Delta’s lease at JFK was approved quickly, likely because while Delta does have a large position there, it doesn’t dominate. Meanwhile, the clock kept ticking on United’s lease at Newark. It took an absurdly long 5 months for DOJ to basically dust off an old press release and announce it was suing to block the deal in Newark. You can read the entire complaint here.
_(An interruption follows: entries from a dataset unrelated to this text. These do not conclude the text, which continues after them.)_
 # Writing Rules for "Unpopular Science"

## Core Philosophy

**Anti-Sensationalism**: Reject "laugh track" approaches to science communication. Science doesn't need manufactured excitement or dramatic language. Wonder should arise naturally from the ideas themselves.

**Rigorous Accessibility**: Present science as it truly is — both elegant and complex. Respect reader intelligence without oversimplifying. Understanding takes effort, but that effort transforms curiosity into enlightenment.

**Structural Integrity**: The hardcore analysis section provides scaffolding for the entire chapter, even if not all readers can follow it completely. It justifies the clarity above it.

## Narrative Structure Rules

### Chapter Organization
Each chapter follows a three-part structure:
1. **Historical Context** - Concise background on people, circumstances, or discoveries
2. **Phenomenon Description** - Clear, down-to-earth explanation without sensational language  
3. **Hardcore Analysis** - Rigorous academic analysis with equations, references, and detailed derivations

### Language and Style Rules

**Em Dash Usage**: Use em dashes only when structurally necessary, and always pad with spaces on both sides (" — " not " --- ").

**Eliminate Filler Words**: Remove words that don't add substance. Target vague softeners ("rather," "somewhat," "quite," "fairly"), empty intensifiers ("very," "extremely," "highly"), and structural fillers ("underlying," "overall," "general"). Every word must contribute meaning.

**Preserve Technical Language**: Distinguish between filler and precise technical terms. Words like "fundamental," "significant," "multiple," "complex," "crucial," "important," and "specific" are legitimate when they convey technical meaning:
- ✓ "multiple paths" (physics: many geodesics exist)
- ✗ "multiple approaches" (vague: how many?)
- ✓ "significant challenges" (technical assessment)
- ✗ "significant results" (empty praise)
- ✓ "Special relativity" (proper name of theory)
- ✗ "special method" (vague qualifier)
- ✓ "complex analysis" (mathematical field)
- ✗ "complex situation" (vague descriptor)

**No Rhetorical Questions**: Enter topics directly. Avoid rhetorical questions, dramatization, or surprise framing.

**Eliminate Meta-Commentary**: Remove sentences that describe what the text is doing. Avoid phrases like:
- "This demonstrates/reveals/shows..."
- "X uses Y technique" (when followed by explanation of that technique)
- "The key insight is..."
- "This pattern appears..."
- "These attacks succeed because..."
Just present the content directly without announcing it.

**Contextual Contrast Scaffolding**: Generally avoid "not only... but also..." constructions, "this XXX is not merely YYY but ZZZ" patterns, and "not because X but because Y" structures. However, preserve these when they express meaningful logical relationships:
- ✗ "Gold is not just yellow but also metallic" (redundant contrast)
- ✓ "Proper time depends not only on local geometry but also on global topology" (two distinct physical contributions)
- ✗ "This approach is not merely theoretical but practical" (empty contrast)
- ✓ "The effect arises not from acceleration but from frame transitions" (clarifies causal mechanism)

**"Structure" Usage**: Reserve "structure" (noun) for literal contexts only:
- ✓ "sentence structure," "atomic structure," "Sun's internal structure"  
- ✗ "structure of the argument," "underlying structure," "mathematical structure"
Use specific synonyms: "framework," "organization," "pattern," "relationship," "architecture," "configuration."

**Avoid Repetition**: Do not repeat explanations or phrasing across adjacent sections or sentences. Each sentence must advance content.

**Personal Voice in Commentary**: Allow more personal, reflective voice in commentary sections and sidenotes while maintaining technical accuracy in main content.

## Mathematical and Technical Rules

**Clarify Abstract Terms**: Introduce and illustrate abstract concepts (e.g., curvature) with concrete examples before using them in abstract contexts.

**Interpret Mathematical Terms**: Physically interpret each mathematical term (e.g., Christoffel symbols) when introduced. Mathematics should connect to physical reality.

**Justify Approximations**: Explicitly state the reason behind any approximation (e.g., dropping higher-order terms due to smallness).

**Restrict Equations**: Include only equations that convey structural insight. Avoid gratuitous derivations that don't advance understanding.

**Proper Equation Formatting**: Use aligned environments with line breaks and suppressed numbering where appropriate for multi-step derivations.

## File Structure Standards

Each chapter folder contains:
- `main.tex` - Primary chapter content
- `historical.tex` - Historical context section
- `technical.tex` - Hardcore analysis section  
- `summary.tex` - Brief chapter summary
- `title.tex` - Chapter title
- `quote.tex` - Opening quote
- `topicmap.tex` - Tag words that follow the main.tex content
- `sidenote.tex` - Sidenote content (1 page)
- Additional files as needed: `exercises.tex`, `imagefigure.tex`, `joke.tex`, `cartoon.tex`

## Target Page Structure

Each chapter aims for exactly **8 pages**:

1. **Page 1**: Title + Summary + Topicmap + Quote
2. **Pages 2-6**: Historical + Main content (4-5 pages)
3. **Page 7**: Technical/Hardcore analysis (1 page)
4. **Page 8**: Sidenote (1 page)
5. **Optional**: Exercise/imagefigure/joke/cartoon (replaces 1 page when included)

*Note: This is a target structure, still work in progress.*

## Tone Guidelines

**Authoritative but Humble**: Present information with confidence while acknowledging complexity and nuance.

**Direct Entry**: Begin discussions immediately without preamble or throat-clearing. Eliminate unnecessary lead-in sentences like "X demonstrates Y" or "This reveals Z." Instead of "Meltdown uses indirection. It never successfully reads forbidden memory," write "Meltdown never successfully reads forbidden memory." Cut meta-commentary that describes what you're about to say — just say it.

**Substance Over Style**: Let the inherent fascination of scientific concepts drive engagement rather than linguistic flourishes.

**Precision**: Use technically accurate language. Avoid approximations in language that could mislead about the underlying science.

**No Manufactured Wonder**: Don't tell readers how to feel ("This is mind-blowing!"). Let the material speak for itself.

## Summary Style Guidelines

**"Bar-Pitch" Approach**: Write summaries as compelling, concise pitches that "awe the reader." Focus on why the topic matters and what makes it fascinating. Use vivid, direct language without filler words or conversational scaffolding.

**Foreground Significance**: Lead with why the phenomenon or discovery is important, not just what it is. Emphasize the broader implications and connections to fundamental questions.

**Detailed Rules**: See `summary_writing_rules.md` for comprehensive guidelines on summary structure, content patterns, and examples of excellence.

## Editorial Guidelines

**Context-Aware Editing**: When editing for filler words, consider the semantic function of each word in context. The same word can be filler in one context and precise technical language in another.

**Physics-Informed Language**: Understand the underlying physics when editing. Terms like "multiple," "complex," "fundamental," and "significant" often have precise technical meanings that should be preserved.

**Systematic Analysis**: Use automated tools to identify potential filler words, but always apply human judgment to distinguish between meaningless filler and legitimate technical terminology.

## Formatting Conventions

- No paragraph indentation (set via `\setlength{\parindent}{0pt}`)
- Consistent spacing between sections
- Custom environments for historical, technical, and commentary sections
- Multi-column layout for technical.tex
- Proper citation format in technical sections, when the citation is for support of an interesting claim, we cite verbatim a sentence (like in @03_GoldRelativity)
You’re probably expecting me to get angry and refute everything DOJ has to say. That’s not going to happen. I do think DOJ is making some really stupid arguments that can be easily dismissed. But overall, there is some merit to the overall idea here… that United already has a dominant position at the effectively full airport and other airlines should be able to get access.
Building the Case
The basic rationale for trying to block this is that United has a dominant position at the airport and it already squats on some slots that it doesn’t use. DOJ likes to pick and choose the numbers that make its case look best. In this case, that number is the percentage of slots being held. United currently holds 73 percent of slots and that would go up to 75 percent if the deal goes through.
In reality, United serves a much lower percentage of total passengers at the airport. That’s because it has a lot of regional jets flying around to small cities whereas other airlines are flying big jets to their hubs or overseas. So if you’re talking about passenger numbers, then United has a lower percentage. But yes, it still serves well over half of the airport’s passengers, and it is no doubt dominant there.
What about the second part of that argument? DOJ acts like it has a smoking gun in saying that United “‘grounds’ as many as 82 slots at Newark” every day. That’s just silly. The key there is “as many as.” DOJ isn’t looking at an average number here but is instead cherry-picking the day with the most unused slots, I presume. Every airline operates this way. Schedules vary with demand by day-of-week and by season as well. A Saturday in September is going to have a lot fewer flights than a Monday will. That’s why slots have rules on how often they have to be used. And United follows those rules. (You’ll find this in every airline’s schedule, even that of DOJ golden-child Southwest.)
The Big Question
To me, this just distracts from the main argument. First, what is the consumer benefit here? Unlike when US Airways and Delta swapped slots in New York and Washington, this isn’t a major change in operations. Delta was building a hub at LaGuardia and US Airways was able to add service to a bunch of new cities in Washington. That was a very big change with real positive benefits. In this case, United would simply be able to add 12 flights each day. My guess is that means more frequencies in a handful of markets and not much more; it doesn’t materially improve United’s ability to operate a killer hub in Newark.
On the other hand, there are other carriers that would be interested in getting more access to Newark that they can’t get today. Even 12 departures would materially alter their ability to provide service. The consumer impact would likely be greater than letting United have just a handful more. Of course, this is just rational discussion. None of that matters. What matters is the law, and whether this violates anti-trust rules.
An open market solution is probably not going to change anything here (the slots are worth more to United than anyone else), so that’s why the feds are stepping in to challenge the deal. While I can’t understand why it took DOJ this long to act, I can see the merits of taking this to court. Let the legal system decide what’s right here. Or maybe United will offer to divest a couple of slots to make this go away.
I may not like the way DOJ is building its case, but in principle I don’t object. I’m going to be curious to see if the deal is abandoned, if a settlement comes out of this, or if it goes to court.